2009-04-02 Thread Hollis Blanchard
On Thu, 2009-04-02 at 10:52 +0800, Liu Yu-B13201 wrote:
 
  Since KVM supports a NetBSD 4.0  guest (I 
  think) and 8544/e500 emulation is already present in qemu -- 
  theoretically the first part should work...but I recall Liu 
  mentioning that there might be some OS specific quirks 
  present in the port...and that was what I my question was 
  hinting at earlier.. 
 
 There must be a lot of differences between Linux and NetBSD.
 So the design of kvmppc may not be careful considerate.
 
 The main trick is to hijack the system interrupts.
 You should check if this part of code cater to NetBSD.
 Context switch needs to be taken care as well.
 
 At least there is one thing I can point out.
 See comments in the file booke_interrupts.S  line 195. :-)

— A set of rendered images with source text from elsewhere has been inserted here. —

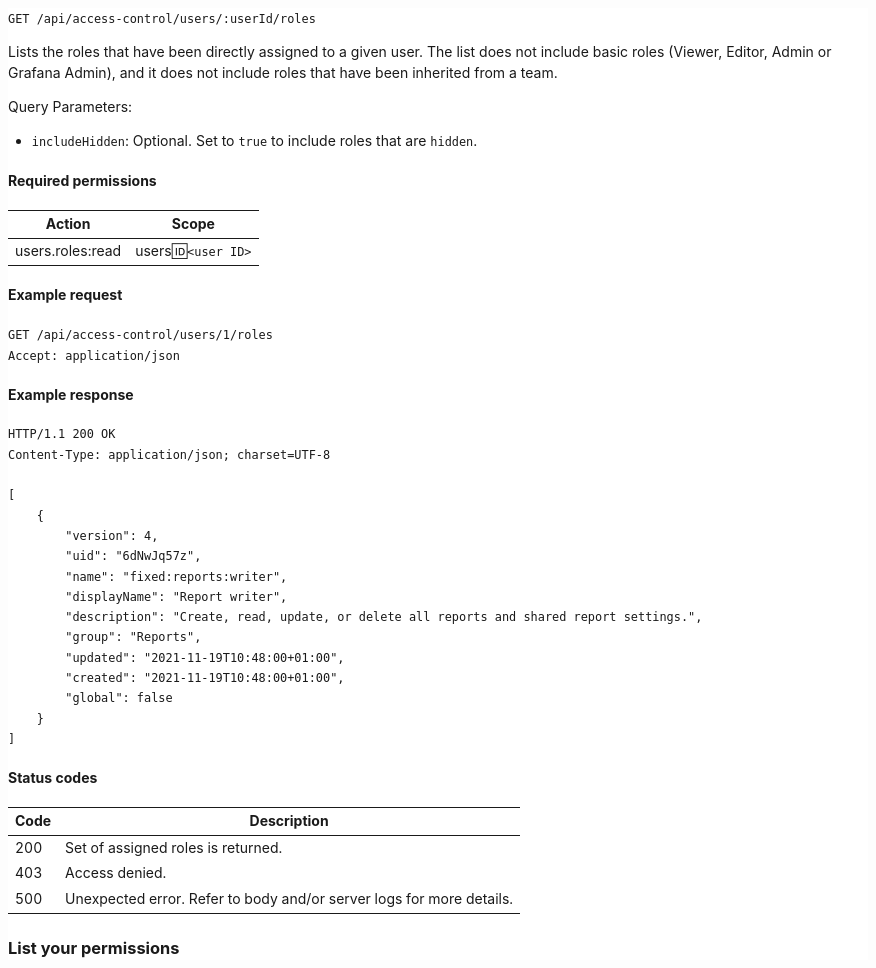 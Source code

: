 `GET /api/access-control/users/:userId/roles`

Lists the roles that have been directly assigned to a given user. The list does not include basic roles (Viewer, Editor, Admin or Grafana Admin), and it does not include roles that have been inherited from a team.

Query Parameters:

- `includeHidden`: Optional. Set to `true` to include roles that are `hidden`.

#### Required permissions

| Action           | Scope                |
| ---------------- | -------------------- |
| users.roles:read | users:id:`<user ID>` |

#### Example request

```http
GET /api/access-control/users/1/roles
Accept: application/json
```

#### Example response

```http
HTTP/1.1 200 OK
Content-Type: application/json; charset=UTF-8

[
    {
        "version": 4,
        "uid": "6dNwJq57z",
        "name": "fixed:reports:writer",
        "displayName": "Report writer",
        "description": "Create, read, update, or delete all reports and shared report settings.",
        "group": "Reports",
        "updated": "2021-11-19T10:48:00+01:00",
        "created": "2021-11-19T10:48:00+01:00",
        "global": false
    }
]
```

#### Status codes

| Code | Description                                                          |
| ---- | -------------------------------------------------------------------- |
| 200  | Set of assigned roles is returned.                                   |
| 403  | Access denied.                                                       |
| 500  | Unexpected error. Refer to body and/or server logs for more details. |

### List your permissions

Liu, you're talking about BSD as the *host*. Rahul is asking about BSD
as the guest.

Rahul, one major quirk we exploit is that Linux does not use the MSR[AS]
bit at all. One way that bit could be used is to give 32-bit userspace a
separate 4GB address space from the kernel. Instead, Linux puts both
kernel and userspace into the same 4GB address space (with Linux
mappings above 0xc000 and user mappings below). If NetBSD uses
MSR[AS]=1 for userspace (which I think is what the hardware architects
envisioned), you're going to have a lot of MMU fun.

Another potential issue could be the initial environment (described
earlier as option 2) not being what BSD expects. Do you use u-boot? You
can see the initial environment set up in kvm_arch_vcpu_setup() in KVM
and mpc8544ds_init() in Qemu.

Does NetBSD use flattened device trees at all? KVM (Qemu) supplies a
stripped-down device tree to the guest so that the guest won't try to
access IO devices not currently emulated by qemu. If BSD has a hardcoded
device configuration system (e.g. we built for 8544, therefore we
always have the following SoC devices) that will be an issue.

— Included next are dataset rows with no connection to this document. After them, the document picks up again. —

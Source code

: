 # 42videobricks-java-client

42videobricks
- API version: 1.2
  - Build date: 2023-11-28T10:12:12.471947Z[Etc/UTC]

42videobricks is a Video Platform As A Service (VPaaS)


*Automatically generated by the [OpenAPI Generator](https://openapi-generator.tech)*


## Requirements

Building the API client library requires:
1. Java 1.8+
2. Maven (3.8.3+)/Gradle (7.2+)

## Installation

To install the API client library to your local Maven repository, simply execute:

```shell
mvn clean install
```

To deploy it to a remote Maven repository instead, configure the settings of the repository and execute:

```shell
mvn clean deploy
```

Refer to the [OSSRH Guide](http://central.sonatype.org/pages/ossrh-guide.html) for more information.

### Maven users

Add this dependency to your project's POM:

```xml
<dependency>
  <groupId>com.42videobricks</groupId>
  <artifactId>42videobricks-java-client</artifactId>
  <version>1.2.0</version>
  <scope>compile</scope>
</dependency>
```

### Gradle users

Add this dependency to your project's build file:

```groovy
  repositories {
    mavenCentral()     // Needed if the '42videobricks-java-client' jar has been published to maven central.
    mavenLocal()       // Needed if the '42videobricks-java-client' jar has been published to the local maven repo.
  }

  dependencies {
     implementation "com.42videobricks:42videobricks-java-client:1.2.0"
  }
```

As a concrete example, qemu doesn't emulate the TSEC ethernet
controller. You need to either convince your guest not to try to use the
TSEC (and use e1000 or some other qemu-supported device instead), or add
just enough TSEC emulation to qemu to make your guest happy. That could
be as simple as always reporting link down so the guest doesn't try to
use it.

Please keep us posted about any issues you encounter. Also, documenting
the hurdles and how you overcame them might be an interesting conference
paper, if you're into that sort of thing. :)

-- 
Hollis Blanchard
IBM Linux Technology Center

--
To unsubscribe from this list: send the line unsubscribe kvm-ppc in
the body of a message to majord...@vger.kernel.org
More majordomo info at  http://vger.kernel.org/majordomo-info.html


NetBSD and device trees

2009-04-02 Thread Hollis Blanchard
(I'll address the MMU issue in a separate mail.)

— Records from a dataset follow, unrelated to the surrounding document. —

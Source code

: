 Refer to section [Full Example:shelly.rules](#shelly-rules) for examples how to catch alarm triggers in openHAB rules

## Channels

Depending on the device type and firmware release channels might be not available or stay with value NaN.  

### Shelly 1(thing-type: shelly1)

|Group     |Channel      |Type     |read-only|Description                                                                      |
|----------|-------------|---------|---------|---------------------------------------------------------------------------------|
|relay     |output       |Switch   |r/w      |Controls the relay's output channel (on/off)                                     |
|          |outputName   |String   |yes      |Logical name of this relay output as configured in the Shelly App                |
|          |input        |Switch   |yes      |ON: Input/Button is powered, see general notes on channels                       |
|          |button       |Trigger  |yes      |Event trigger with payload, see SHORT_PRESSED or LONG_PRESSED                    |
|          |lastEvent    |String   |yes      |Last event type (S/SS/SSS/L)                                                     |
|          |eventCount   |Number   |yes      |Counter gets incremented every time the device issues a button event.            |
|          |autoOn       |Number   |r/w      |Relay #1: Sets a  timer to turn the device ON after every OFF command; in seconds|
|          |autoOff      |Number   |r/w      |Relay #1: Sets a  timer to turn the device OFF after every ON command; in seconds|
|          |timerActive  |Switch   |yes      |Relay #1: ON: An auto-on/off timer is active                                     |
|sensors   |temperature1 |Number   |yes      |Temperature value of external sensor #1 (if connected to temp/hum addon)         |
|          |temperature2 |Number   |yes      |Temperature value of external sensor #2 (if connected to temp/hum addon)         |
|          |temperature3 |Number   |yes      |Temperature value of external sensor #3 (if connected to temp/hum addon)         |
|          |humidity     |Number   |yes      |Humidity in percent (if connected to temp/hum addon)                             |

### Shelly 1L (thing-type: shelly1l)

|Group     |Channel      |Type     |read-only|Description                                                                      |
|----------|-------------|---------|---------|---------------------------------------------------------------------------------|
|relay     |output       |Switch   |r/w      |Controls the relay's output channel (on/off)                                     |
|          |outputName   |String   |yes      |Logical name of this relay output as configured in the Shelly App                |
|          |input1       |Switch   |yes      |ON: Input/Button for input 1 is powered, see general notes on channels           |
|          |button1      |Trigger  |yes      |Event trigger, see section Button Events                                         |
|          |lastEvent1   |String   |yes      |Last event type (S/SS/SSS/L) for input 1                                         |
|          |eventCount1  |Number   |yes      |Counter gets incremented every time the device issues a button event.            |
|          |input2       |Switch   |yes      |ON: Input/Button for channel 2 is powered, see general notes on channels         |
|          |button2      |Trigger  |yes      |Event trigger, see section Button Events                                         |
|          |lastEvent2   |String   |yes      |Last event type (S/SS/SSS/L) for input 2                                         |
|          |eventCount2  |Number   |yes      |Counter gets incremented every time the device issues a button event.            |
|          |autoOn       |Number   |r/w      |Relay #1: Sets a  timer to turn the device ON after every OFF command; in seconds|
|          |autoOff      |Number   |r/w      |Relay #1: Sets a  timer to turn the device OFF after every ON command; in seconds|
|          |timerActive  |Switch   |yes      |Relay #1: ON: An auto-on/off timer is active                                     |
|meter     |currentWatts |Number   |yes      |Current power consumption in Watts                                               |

On Thu, 2009-04-02 at 11:56 -0700, Rahul Kulkarni wrote:
 Another potential issue could be the initial environment (described
 earlier as option 2) not being what BSD expects. Do you use u-boot?
 You
 can see the initial environment set up in kvm_arch_vcpu_setup() in KVM
 and mpc8544ds_init() in Qemu.
 
 Rahul Yes..I will look into those functions..We do use uboot..Are
 you hinting to go with option 1?

If you use u-boot then you might not have much work to do (option 2 will
probably work for you with few changes).

 Does NetBSD use flattened device trees at all? KVM (Qemu) supplies a
 stripped-down device tree to the guest so that the guest won't try to
 access IO devices not currently emulated by qemu. If BSD has a
 hardcoded
 device configuration system (e.g. we built for 8544, therefore we
 always have the following SoC devices) that will be an issue.
 
 Rahul The device config is hardcoded our NetBSD code base(more so
 because of the embedded nature it's a preferred way) but since I see
 NetBSD supported on Qemu..I would think there is a support available
 for a flattened device tree to be passed in from qemu..I'll look at
 x86 implementations.

Really quick history: Traditionally, desktop/server PowerPC had Open
Firmware (IEEE1275). Open Firmware provides runtime services (sometimes
including IP stack, disk drivers, filesystems, etc), and those services
allow the kernel to retrieve a device tree describing the physical
topology of the system. The runtime services (callbacks) are relatively
high overhead for embedded systems, so traditionally embedded PowerPC
systems used something simpler (ppcboot/u-boot, redboot, CFE, homebrew,
etc). These systems usually hardcoded the expected set of IO devices at
build time.

However, in recent years Linux developers have found that the
flexibility granted by the device tree is invaluable, even without the
runtime services. So they developed a flat device tree data structure
(flat because it's a contiguous in-memory format representing a tree),
and had firmware (especially u-boot) pass that tree to the kernel as a
binary blob.

The takeaway here is that the flat device tree is so far mostly a
PowerPC Linux specific concept. Although the idea is beginning to catch
on with architectures and kernels, I expect that NetBSD doesn't know
anything about it, and x86 Linux doesn't either.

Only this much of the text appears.